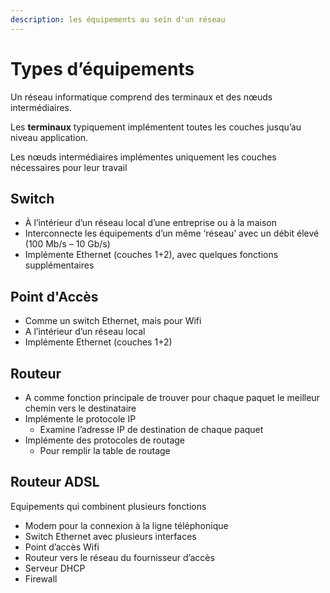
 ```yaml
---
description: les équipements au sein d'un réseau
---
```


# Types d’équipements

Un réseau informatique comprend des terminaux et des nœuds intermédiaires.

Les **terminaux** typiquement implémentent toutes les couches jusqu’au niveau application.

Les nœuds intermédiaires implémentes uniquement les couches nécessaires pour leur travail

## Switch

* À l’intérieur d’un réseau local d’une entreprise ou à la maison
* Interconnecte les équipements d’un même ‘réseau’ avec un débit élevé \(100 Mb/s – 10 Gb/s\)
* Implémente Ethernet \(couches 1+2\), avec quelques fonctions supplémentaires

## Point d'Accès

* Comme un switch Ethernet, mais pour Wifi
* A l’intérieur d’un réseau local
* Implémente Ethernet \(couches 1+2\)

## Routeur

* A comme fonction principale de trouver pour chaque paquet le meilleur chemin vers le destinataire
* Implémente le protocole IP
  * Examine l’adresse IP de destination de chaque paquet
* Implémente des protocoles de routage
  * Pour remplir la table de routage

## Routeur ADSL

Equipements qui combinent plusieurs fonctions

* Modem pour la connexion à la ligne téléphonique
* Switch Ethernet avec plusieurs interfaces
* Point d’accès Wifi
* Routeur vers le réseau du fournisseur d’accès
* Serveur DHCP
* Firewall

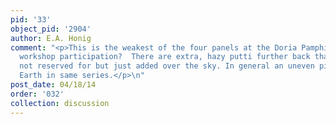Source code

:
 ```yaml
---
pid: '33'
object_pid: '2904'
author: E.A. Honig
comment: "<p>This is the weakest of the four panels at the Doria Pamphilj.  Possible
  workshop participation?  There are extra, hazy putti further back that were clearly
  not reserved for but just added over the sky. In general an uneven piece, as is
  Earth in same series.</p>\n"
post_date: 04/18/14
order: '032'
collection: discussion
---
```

===============

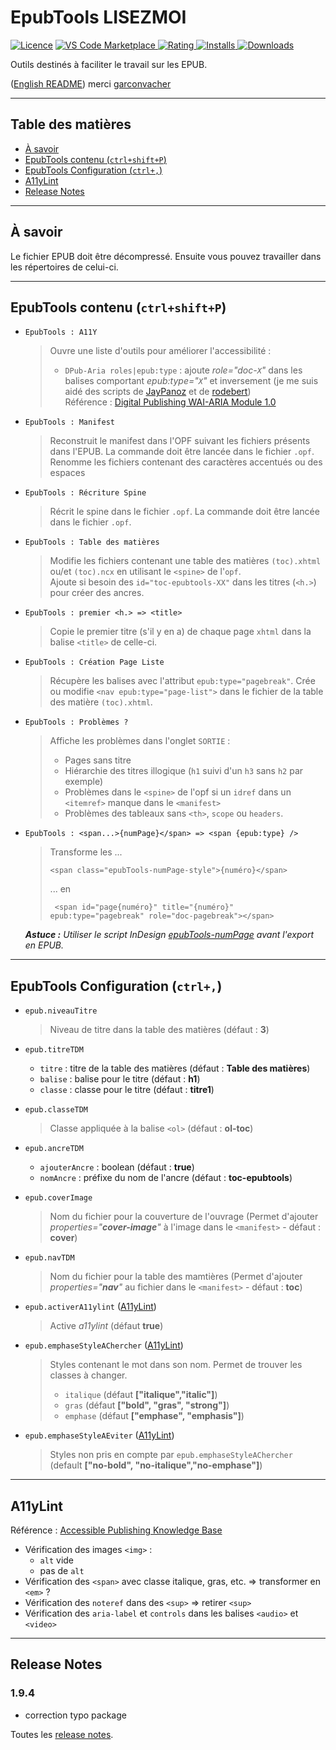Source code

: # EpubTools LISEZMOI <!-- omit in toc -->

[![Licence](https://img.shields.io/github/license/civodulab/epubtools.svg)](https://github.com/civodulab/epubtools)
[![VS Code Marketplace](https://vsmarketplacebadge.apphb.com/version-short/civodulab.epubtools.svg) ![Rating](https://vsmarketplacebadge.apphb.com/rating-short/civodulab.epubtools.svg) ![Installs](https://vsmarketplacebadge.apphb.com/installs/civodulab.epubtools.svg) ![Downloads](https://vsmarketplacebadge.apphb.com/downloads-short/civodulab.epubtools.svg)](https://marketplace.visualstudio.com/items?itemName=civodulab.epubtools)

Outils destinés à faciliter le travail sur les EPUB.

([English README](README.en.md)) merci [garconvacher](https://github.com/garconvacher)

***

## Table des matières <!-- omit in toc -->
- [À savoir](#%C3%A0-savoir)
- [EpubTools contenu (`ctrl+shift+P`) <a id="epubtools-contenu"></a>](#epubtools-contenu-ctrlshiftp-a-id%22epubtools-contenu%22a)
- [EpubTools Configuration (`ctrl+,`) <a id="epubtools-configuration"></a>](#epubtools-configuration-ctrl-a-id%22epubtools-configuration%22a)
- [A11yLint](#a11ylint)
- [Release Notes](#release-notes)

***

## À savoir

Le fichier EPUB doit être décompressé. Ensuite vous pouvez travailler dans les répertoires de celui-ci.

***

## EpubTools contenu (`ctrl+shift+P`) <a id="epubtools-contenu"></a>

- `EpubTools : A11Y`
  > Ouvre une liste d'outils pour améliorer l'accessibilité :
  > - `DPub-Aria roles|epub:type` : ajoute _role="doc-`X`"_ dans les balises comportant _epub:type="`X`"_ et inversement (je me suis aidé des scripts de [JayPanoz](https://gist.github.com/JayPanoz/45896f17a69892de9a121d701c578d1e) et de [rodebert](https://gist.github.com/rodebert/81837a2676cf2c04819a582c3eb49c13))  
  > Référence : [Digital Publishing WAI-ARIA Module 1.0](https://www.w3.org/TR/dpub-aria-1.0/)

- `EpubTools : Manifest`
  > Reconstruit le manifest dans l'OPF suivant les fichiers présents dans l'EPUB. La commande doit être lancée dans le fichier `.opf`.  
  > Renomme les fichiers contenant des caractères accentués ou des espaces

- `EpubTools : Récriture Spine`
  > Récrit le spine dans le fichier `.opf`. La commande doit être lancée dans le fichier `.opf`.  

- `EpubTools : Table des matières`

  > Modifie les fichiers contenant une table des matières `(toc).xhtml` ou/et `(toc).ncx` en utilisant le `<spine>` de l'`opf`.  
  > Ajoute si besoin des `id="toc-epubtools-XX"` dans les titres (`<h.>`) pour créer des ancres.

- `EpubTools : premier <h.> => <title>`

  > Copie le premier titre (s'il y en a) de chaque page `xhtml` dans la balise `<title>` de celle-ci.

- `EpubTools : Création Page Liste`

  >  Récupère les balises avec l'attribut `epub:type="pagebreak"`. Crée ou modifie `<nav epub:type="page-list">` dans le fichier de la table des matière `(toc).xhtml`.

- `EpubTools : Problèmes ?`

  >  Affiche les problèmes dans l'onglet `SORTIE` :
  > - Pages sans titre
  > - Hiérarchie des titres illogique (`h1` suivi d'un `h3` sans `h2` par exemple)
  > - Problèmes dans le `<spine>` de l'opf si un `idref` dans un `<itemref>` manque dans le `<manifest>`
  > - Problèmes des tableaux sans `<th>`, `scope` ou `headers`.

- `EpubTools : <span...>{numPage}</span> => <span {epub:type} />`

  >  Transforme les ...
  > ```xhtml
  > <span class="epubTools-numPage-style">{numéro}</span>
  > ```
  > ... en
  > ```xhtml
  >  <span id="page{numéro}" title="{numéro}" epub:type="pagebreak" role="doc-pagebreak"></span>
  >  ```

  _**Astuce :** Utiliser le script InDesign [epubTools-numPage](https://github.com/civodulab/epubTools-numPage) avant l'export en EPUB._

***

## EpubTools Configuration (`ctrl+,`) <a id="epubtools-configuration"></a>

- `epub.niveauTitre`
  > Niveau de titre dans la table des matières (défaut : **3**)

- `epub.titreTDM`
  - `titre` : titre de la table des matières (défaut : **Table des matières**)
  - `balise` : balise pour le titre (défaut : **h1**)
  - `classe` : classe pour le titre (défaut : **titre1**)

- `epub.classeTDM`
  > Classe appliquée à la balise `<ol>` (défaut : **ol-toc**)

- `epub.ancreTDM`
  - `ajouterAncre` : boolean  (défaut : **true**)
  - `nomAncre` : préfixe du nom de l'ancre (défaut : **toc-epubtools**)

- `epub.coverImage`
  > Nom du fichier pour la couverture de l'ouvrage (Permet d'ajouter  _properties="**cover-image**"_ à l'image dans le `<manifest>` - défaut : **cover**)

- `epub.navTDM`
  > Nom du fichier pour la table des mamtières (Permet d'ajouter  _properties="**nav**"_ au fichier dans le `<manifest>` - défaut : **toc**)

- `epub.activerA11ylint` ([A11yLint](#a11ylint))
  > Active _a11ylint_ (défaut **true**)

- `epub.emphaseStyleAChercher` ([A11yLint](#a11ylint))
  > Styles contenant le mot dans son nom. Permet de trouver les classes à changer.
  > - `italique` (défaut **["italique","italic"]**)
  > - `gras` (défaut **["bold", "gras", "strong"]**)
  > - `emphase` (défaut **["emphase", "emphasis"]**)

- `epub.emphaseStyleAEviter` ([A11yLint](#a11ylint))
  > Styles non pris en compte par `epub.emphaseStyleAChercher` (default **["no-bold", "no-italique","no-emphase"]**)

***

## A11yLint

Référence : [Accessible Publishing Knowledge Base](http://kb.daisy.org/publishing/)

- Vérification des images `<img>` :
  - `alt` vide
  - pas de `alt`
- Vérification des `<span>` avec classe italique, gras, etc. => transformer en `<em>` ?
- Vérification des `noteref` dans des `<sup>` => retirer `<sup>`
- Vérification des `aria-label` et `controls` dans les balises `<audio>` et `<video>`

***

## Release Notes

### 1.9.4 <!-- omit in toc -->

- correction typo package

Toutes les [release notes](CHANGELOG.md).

===============

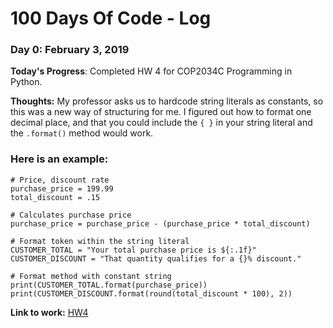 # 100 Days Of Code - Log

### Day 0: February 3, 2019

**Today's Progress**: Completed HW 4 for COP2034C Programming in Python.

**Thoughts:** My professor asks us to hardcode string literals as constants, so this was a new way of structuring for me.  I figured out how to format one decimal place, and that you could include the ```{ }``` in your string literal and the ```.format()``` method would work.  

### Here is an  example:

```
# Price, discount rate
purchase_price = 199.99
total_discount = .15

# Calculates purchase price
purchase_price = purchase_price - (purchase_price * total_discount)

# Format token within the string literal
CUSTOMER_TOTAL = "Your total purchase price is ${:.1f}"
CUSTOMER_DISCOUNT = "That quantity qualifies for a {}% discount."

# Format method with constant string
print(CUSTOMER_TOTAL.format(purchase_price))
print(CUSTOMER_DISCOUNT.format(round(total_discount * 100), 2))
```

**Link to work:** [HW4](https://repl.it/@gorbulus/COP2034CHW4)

===============

= ACTIVITY =
Where the listing above has a line with "## Table des matières <!-- omit in toc -->", start there, and output every line exactly through the line with "## À savoir", which is also included.

= PROBLEM SOLUTION =
## Table des matières <!-- omit in toc -->
- [À savoir](#%C3%A0-savoir)
- [EpubTools contenu (`ctrl+shift+P`) <a id="epubtools-contenu"></a>](#epubtools-contenu-ctrlshiftp-a-id%22epubtools-contenu%22a)
- [EpubTools Configuration (`ctrl+,`) <a id="epubtools-configuration"></a>](#epubtools-configuration-ctrl-a-id%22epubtools-configuration%22a)
- [A11yLint](#a11ylint)
- [Release Notes](#release-notes)

***

## À savoir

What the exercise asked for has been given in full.